Sometime last week on Salt Spring, artist Mark Lauckner would have melted his 250,000th pound of scrap window glass at The Glass Foundry and transformed it into his iconic coastal giftware.
Lowering the environmental footprint of a wasteful industry has been a preoccupation ever since Lauckner first started making glass work in the early 1990s. A quarter-million pounds of glass that would otherwise have gone into landfills has now been made into beautiful items like starfish, seahorses and slugs.
Lauckner has succeeded admirably at changing a resource-heavy craft into one that has a positive impact. He has done this not just by diverting hundreds of tons of material from waste but through creating and promoting an energy-efficient furnace that glass artists are replicating free of charge all over the world.
“When I first got into glasswork I realized how wasteful it was of resources,” he said. “It’s kind of like race-car driving, where you can have a hobby like that where you put huge amounts of technology and fuel and energy and money into a past-time that you do for a short amount of time and then it’s over for that month. And I was kind of appalled at glass-blowing. To melt 100 pounds of glass I was going through about 40 pounds of propane … I wanted to get off propane and try electric designs and that’s when I realized, wow, this is costing me a fraction, and it’s safer and cleaner.”
“The main reason that I did it was I wanted to have glass-blowing equipment that was ecologically responsible, I guess,” Lauckner added. “I wanted it to be energy efficient and I wanted it to be responsible, so the recycling.”
Lauckner lived on Mayne Island for 30 years before moving to Salt Spring with his family around five years ago. He is now finishing up his 24th-annual firing cycle, which typically takes place from October through March and sees him keeping the furnace hot for 10 days or more, per month, during that period.
Glass Foundry blown and cast glass giftware objects are a now familiar sight at island shops and galleries that focus on local crafts. Lauckner’s recycled glass giftware can be found at more than 75 shops. Unique art glass is sold at his home gallery, which is part of the Salt Spring Studio Tour. He also produces speciality items such as the Salt Spring Chamber of Commerce “Salty” award trophies, and makes souvenir castings of wolf paws for the Northern Lights Wolf Centre in Golden.
At the moment the foundry produces 30 different objects in 12 different colours, amounting to 10,000 items a year. The design menu is fairly consistent because, Lauckner explains, he doesn’t have time to add anything to the line.
“If I make something new I have to discontinue something,” he said, noting one of his newest molds dates back to 2012.
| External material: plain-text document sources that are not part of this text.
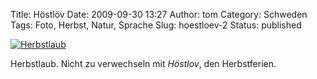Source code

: Title: Höstlöv
Date: 2009-09-30 13:27
Author: tom
Category: Schweden
Tags: Foto, Herbst, Natur, Sprache
Slug: hoestloev-2
Status: published

[![Herbstlaub](/pic/hostlovbjork_s.jpg "Herbstlaub")](/pic/hostlovbjork_l.jpg)

Herbstlaub. Nicht zu verwechseln mit *Höstlov*, den Herbstferien.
All of that finished product requires a lot of base material, and Lauckner goes through 5,440 kilos (12,000 pounds or six tons) of glass each winter. He said most professional glass blowers will not work with recycled glass because it’s imperfect and bubbly, but he has stuck to the process throughout.
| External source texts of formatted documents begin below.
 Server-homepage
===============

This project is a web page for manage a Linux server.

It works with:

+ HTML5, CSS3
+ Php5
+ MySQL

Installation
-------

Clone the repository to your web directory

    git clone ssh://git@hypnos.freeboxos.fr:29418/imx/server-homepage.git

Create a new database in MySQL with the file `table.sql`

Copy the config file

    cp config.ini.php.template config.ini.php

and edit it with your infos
The furnace that melts Lauckner’s glass uses an eighth to a tenth of the energy of a regular glass furnace. He wanted to move away from the traditional gas-powered model almost immediately after starting the craft and soon developed his own design, improving things over four previous prototypes before arriving at the current electric model. It has no combustion and therefore no carbon emissions, and can melt 90 kg (200 lb) of glass a day. Based on Lauckner’s workload, that’s 16,330 kg (36,000 lb) of CO2 that has not entered the atmosphere each year.